• **Aim of the task**
Collect every line of the records below that contains the word "muɳɖ".

• **Source material**
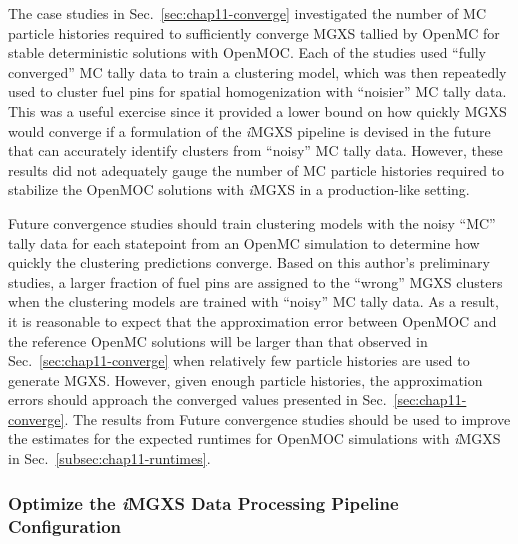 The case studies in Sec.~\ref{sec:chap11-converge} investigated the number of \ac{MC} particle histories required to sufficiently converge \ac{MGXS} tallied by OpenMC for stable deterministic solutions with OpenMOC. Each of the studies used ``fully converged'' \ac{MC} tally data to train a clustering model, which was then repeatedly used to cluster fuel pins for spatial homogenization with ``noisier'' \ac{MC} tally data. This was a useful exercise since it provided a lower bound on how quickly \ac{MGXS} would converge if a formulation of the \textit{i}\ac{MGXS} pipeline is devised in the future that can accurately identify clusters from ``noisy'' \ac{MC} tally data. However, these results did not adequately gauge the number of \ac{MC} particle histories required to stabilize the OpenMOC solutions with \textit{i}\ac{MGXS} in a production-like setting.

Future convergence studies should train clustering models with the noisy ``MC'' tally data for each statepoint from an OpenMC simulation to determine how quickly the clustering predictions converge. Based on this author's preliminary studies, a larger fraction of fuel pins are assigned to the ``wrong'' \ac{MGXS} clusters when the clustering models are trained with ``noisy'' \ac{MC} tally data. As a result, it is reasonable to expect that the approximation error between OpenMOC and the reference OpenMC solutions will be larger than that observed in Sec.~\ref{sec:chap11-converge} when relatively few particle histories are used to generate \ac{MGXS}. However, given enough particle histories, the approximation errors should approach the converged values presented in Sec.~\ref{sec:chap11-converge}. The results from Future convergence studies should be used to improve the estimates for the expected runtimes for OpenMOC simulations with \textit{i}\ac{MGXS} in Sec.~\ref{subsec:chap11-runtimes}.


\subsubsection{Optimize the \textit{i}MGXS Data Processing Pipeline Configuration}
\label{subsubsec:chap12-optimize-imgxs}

* * *

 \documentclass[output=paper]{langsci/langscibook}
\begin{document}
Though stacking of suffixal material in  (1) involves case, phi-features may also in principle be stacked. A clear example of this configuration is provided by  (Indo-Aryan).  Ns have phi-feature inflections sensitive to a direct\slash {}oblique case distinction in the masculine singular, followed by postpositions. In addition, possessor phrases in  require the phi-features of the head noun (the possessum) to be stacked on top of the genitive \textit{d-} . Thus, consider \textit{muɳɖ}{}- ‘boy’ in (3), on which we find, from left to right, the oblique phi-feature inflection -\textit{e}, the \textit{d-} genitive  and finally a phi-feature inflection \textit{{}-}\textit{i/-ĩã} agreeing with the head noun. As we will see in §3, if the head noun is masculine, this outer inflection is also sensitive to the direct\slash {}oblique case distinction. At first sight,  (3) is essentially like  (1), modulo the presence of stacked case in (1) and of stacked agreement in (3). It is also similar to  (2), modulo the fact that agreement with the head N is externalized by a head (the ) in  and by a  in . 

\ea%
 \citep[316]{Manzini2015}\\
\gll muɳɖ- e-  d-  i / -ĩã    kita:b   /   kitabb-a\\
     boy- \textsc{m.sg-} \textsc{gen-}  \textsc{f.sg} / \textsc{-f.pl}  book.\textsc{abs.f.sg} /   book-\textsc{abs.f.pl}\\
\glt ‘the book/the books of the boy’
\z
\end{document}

• **Response below**
Though stacking of suffixal material in  (1) involves case, phi-features may also in principle be stacked. A clear example of this configuration is provided by  (Indo-Aryan).  Ns have phi-feature inflections sensitive to a direct\slash {}oblique case distinction in the masculine singular, followed by postpositions. In addition, possessor phrases in  require the phi-features of the head noun (the possessum) to be stacked on top of the genitive \textit{d-} . Thus, consider \textit{muɳɖ}{}- ‘boy’ in (3), on which we find, from left to right, the oblique phi-feature inflection -\textit{e}, the \textit{d-} genitive  and finally a phi-feature inflection \textit{{}-}\textit{i/-ĩã} agreeing with the head noun. As we will see in §3, if the head noun is masculine, this outer inflection is also sensitive to the direct\slash {}oblique case distinction. At first sight,  (3) is essentially like  (1), modulo the presence of stacked case in (1) and of stacked agreement in (3). It is also similar to  (2), modulo the fact that agreement with the head N is externalized by a head (the ) in  and by a  in . 
\gll muɳɖ- e-  d-  i / -ĩã    kita:b   /   kitabb-a\\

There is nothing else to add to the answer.